The owner of the TJ Maxx and Marshalls off-price stores wasn't caught up in that slump and in fact reported a surprise acceleration in traffic trends. TJX Companies also had some good news for income investors as it hiked its dividend for the 24th consecutive year.
Let's look at the results.
Growth is up
Comparable-store sales, a core growth metric, landed at 6% to mark a big acceleration over last quarter's 4% uptick. That success allowed the off-price retailer to comfortably exceed its full year 2019 outlook, with comps rising 4% rather than the 3% executives had predicted back in November. The retailer's fourth-quarter result was about double management's pre-holiday target.
The sales boost was especially strong given that Walmart and Target each noted sluggish apparel spending in their stores in the weeks leading up to Christmas. TJX apparently avoided that slump, mainly thanks to its army of merchandise buyers.
"Our exciting brands and gift-giving assortments at great values," CEO Ernie Herrman said in a press release, "attracted customers around the globe during the holiday season and beyond." TJX Companies noted healthy shopper traffic as the main driver behind its market share gains.
Management said back in November that they liked their inventory position heading into the holidays, and that situation paid off for the business in Q4. Gross profit margin edged up to 28.4% of sales from 27.8% a year ago as increased selling prices more than offset higher expenses on things such as labor and transportation. As a result, pre-tax earnings rose to $1.33 billion from $1.18 billion.
Healthy cash flow trends gave TJX Companies plenty of flexibility to allocate resources toward growth initiatives while leaving room for direct shareholder returns. The retailer boosted marketing and spent more on its employees in 2019, but it also repurchased $1.5 billion of stock while paying out $1.1 billon in dividends.
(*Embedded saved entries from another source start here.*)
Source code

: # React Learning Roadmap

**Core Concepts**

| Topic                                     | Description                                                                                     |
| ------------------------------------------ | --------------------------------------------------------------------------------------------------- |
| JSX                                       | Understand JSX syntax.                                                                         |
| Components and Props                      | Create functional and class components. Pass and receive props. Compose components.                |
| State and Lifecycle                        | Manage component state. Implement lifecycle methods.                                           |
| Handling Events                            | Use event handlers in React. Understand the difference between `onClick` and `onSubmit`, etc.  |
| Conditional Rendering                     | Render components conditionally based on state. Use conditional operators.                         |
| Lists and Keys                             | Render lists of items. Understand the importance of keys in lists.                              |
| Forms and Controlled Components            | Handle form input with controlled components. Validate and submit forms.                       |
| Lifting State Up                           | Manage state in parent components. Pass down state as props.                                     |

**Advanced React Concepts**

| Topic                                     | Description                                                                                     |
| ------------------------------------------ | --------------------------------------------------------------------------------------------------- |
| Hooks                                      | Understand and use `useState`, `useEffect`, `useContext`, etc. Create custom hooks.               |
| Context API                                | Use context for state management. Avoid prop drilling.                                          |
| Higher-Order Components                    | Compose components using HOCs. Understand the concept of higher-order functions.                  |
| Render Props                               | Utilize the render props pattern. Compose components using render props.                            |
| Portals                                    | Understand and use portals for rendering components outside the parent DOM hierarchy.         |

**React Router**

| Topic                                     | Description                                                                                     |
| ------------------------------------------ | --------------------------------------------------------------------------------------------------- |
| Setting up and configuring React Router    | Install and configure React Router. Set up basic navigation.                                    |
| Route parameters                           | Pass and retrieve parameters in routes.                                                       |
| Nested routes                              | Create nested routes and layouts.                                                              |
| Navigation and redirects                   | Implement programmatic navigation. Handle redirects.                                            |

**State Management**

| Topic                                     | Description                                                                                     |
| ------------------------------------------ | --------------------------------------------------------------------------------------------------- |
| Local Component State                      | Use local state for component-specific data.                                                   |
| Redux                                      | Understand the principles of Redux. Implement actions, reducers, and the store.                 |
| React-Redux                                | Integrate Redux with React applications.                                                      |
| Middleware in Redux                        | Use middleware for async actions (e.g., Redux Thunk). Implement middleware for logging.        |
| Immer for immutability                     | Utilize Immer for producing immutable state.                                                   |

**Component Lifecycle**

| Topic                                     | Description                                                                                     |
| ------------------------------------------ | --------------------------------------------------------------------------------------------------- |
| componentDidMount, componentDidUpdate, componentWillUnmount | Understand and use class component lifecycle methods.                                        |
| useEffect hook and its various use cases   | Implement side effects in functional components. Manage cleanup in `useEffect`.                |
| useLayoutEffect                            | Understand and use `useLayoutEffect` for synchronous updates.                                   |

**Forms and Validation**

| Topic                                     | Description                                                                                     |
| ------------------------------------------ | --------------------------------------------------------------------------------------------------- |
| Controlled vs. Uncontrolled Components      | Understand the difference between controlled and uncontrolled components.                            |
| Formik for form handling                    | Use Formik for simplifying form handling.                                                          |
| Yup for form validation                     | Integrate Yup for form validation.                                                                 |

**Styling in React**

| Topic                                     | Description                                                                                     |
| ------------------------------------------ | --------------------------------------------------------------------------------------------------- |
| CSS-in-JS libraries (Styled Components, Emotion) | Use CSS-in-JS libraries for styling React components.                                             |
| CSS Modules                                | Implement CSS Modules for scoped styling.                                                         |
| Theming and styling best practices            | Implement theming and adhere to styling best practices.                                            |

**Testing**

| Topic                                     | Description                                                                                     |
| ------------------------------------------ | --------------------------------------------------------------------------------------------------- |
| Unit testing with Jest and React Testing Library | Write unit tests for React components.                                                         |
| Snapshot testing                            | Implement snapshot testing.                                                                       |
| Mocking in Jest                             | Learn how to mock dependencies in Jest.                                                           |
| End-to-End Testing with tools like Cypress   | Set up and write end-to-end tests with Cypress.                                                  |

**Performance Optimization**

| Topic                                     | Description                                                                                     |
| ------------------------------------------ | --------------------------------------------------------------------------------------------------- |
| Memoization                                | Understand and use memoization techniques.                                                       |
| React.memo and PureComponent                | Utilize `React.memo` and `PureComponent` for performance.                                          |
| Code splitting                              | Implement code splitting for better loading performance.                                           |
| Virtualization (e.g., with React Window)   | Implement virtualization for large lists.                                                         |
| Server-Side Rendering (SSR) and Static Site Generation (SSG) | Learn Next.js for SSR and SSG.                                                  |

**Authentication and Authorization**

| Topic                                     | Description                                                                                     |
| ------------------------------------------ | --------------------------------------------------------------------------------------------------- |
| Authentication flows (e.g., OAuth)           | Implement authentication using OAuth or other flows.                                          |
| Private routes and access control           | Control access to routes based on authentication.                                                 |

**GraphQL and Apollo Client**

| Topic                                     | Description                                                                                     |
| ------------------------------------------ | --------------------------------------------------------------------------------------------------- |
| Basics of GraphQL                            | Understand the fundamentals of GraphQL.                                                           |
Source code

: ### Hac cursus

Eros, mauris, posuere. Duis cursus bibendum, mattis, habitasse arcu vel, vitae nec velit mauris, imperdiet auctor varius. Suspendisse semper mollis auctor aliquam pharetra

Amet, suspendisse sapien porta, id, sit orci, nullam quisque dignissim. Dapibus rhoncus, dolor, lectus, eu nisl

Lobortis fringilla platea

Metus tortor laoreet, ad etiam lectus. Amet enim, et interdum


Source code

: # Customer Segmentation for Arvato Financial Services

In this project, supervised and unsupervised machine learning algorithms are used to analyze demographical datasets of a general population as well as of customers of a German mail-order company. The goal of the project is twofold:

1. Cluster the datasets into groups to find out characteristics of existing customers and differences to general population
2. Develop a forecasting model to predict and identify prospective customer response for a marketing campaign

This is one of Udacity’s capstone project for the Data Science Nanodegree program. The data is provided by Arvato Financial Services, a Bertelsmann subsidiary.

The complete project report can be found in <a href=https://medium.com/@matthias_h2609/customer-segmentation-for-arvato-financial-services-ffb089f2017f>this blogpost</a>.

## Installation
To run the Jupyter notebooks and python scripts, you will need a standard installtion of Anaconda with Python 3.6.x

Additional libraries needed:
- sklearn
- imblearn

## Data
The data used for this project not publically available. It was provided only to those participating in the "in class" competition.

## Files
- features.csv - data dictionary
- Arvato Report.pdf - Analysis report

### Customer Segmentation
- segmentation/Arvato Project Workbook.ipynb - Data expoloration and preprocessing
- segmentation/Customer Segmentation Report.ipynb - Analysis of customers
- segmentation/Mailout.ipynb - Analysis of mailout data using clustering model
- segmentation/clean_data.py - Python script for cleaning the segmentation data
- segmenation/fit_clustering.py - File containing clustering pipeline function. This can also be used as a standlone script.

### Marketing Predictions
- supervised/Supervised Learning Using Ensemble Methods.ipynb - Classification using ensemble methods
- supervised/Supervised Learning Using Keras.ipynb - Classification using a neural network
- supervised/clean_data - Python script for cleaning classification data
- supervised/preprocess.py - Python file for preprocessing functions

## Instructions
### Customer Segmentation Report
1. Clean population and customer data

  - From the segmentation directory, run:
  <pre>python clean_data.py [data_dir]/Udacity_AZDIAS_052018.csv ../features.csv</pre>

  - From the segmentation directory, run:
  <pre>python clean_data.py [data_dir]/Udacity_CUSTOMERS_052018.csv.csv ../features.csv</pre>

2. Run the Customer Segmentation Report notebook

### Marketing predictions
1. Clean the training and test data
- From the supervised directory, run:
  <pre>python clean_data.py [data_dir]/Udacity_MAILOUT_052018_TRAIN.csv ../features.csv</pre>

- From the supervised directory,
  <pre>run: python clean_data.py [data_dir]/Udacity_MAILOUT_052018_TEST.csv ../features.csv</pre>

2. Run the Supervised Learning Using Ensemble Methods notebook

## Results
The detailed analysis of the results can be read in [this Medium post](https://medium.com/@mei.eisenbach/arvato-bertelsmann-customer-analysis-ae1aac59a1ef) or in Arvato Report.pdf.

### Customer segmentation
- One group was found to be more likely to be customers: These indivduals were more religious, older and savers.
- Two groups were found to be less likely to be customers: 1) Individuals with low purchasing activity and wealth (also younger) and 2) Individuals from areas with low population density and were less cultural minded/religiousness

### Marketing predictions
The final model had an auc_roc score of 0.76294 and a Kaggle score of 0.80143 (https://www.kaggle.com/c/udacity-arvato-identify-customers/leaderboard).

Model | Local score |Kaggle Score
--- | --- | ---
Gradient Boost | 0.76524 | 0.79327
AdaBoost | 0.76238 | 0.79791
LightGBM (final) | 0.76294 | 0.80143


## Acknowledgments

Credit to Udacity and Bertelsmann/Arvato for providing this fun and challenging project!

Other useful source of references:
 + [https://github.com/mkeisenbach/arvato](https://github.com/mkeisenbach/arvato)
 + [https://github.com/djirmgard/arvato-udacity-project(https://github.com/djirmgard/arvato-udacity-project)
Herrman and his team expect to increase that stock buyback spending in 2020, up to between $1.75 billion and $2.25 billion. The company also raised its dividend by 13% to mark its 24th consecutive annual raise. One more increase will qualify TJX Companies as a Dividend Aristocrat.
As for the sales outlook, management said they see plenty of "fantastic buying opportunities" to procure quality name-brand merchandise at a discount. The demand picture is bright, too, with comps expected to rise again in 2020, by between 2% and 3%. Executives are predicting a slight profitability increase as well, along with the addition of over 200 stores to its base that now stands at 4,529 locations in the U.S., Canada, Europe, and Australia.